Celui-là aussi était un vieux général de l'Empire. Né à Brienne-le-Château, le 17 décembre 1773, il était entré au service comme sous-lieutenant sortant de l'école d'artillerie de Châlons, le 1er septembre 1792 ; le 1er juin 1793, il était lieutenant, et, le 20 avril 1795, capitaine.
Pendant cet intervalle, il avait assisté aux sièges de Charleroy, de Landrecies, du Quesnoy, de Valenciennes, de Condé, de MaĆ«stricht, et au passage du Rhin à Neuwied. Chevalier de la Légion d'honneur en 1804, il avait fait, en qualité de sous-chef d'état-major d'artillerie, la campagne de 1806. Colonel à Iéna, officier de la Légion d'honneur à Eylau, chaque bataille à laquelle il avait assisté lui avait donné, ou un grade, ou une distinction. En 1808, il avait reçu le commandement de l'artillerie du troisième corps à l'armée d'Espagne. Nommé général de brigade le 22 août 1810, il vit le siège de Lérida, que le grand Condé voulut prendre avec des violons, et que le régent prit avec une autre musique ; de Méquinenza, de Tarragone, de Tortose et de Valence. Général de division le 6 août 1812, et, l'année suivante encore, à l'affaire de Castella.
Napoléon tombé, le général Valée était rentré en France, où il avait rempli les fonctions d'inspecteur général de l'artillerie. Napoléon de retour, le général Valée défendit l'agonie du géant avec le cinquième corps qu'il commandait. Nommé inspecteur général, rapporteur, puis président du comité d'artillerie, il venait enfin de succéder, sous Louis-Philippe, au commandement général de l'Algérie, laissé vacant par la mort du comte de Danrémont.
Nos soldats connaissaient leur nouveau gouverneur, ils l'avaient vu à l'œuvre, ils avaient confiance en lui.
La mort du comte de Danrémont fut donc une cause de tristesse, mais non de découragement pour l'armée. D'ailleurs le général Valée ne lui donna pas le temps de se décourager : le 12 octobre, à neuf heures du matin, toutes les batteries recommencèrent à jouer. Pendant la nuit, les assiégés avaient voulu réparer la brèche, mais, aux premiers coups de canon, leurs sacs de laine et leurs débris d'affûts roulèrent dans le fossé. Bientôt on en arriva aux terres qui jaillirent sous chaque boulet. Peu à peu, les dernières pierres se détachèrent, le massif de terrain qui était derrière commença de paraître à nu et sans défense, résista peu, s'éboula, et en s'éboulant forma le talus. Dès lors, la brèche parut assez praticable pour que l'on pût fixer l'assaut au lendemain.
Au moment même où l'on venait de prendre cette détermination, on vit apparaître un parlementaire. Achmet-Bey avait réfléchi, il demandait la reprise des négociations.

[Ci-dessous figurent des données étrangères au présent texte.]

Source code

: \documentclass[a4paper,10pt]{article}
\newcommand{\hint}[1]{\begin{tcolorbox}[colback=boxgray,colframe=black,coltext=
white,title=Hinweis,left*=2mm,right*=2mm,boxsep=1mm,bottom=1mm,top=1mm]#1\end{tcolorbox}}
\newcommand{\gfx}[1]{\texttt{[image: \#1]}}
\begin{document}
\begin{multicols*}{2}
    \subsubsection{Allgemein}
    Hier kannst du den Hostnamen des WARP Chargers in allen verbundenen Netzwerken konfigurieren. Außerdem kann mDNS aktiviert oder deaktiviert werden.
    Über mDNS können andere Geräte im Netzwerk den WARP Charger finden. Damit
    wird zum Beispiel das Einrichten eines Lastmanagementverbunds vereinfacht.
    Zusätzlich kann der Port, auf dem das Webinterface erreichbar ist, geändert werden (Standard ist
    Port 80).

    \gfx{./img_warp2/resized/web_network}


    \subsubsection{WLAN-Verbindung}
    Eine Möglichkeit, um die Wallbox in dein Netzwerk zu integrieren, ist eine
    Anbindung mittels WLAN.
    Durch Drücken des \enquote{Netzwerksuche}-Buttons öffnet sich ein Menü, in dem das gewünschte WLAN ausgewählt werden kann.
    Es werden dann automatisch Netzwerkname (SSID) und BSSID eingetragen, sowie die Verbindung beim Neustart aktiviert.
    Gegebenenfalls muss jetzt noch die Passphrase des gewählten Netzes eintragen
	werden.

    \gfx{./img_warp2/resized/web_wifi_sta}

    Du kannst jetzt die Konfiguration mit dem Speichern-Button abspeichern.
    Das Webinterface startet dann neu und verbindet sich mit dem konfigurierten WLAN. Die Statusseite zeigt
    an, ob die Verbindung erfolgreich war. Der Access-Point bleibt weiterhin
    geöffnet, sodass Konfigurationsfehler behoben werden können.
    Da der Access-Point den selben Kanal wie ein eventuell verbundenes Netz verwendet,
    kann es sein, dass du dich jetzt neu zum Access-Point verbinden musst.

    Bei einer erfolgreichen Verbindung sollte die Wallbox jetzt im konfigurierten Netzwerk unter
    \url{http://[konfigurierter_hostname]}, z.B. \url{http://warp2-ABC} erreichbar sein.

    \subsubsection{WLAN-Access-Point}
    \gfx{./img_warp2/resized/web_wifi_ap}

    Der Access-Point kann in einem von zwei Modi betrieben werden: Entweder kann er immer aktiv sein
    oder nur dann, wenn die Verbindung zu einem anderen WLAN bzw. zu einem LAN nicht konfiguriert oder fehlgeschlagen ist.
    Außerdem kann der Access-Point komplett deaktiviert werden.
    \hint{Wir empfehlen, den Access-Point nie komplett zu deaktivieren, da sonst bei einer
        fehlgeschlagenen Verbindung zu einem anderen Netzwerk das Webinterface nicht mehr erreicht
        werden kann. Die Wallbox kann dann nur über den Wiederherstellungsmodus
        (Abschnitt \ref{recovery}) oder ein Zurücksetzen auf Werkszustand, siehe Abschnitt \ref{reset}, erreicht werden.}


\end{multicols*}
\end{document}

C'était à notre tour de parler en maître. Le général Valée répondit qu'il n'écouterait d'autres propositions que la reddition pure et simple de la place. Achmet refusa de se rendre à discrétion, et la canonnade continua.
Dans la matinée, les dispositions avaient été prises pour la formation des colonnes destinées à l'assaut, fixé, comme nous l'avons dit, au lendemain 13.
Ces colonnes étaient au nombre de trois. La première, aux ordres du lieutenant-colonel Lamoricière, se composait :
1o De quatre cents zouaves et soldats d'élite du 2e léger, commandés par le chef de bataillon de Sérigny, de ce dernier corps ;
2o De cinquante sapeurs du génie.
La deuxième, aux ordres du colonel Combes, se composait :
1o De cent hommes du 2e bataillon d'Afrique ;
De cent hommes du 2e bataillon ;
De cent hommes de la légion étrangère ;
De quatre-vingts sapeurs du génie,
tous commandés par le chef de bataillon Bedeau.
2o De trois cents hommes d'élite du 47e, sous les ordres du chef de bataillon Leclerc ;
Enfin la troisième colonne, dite de réserve, commandée par le colonel Corbin du 17e léger, était composé des compagnies d'élite de ce corps ; d'un bataillon de tirailleurs ; et du 11e de ligne, chef de bataillon Fale.
Ce fut une chose curieuse à voir, que l'émotion produite dans l'armée par cette distribution faite aux plus braves pour jouer leurs rôles dans le drame du lendemain.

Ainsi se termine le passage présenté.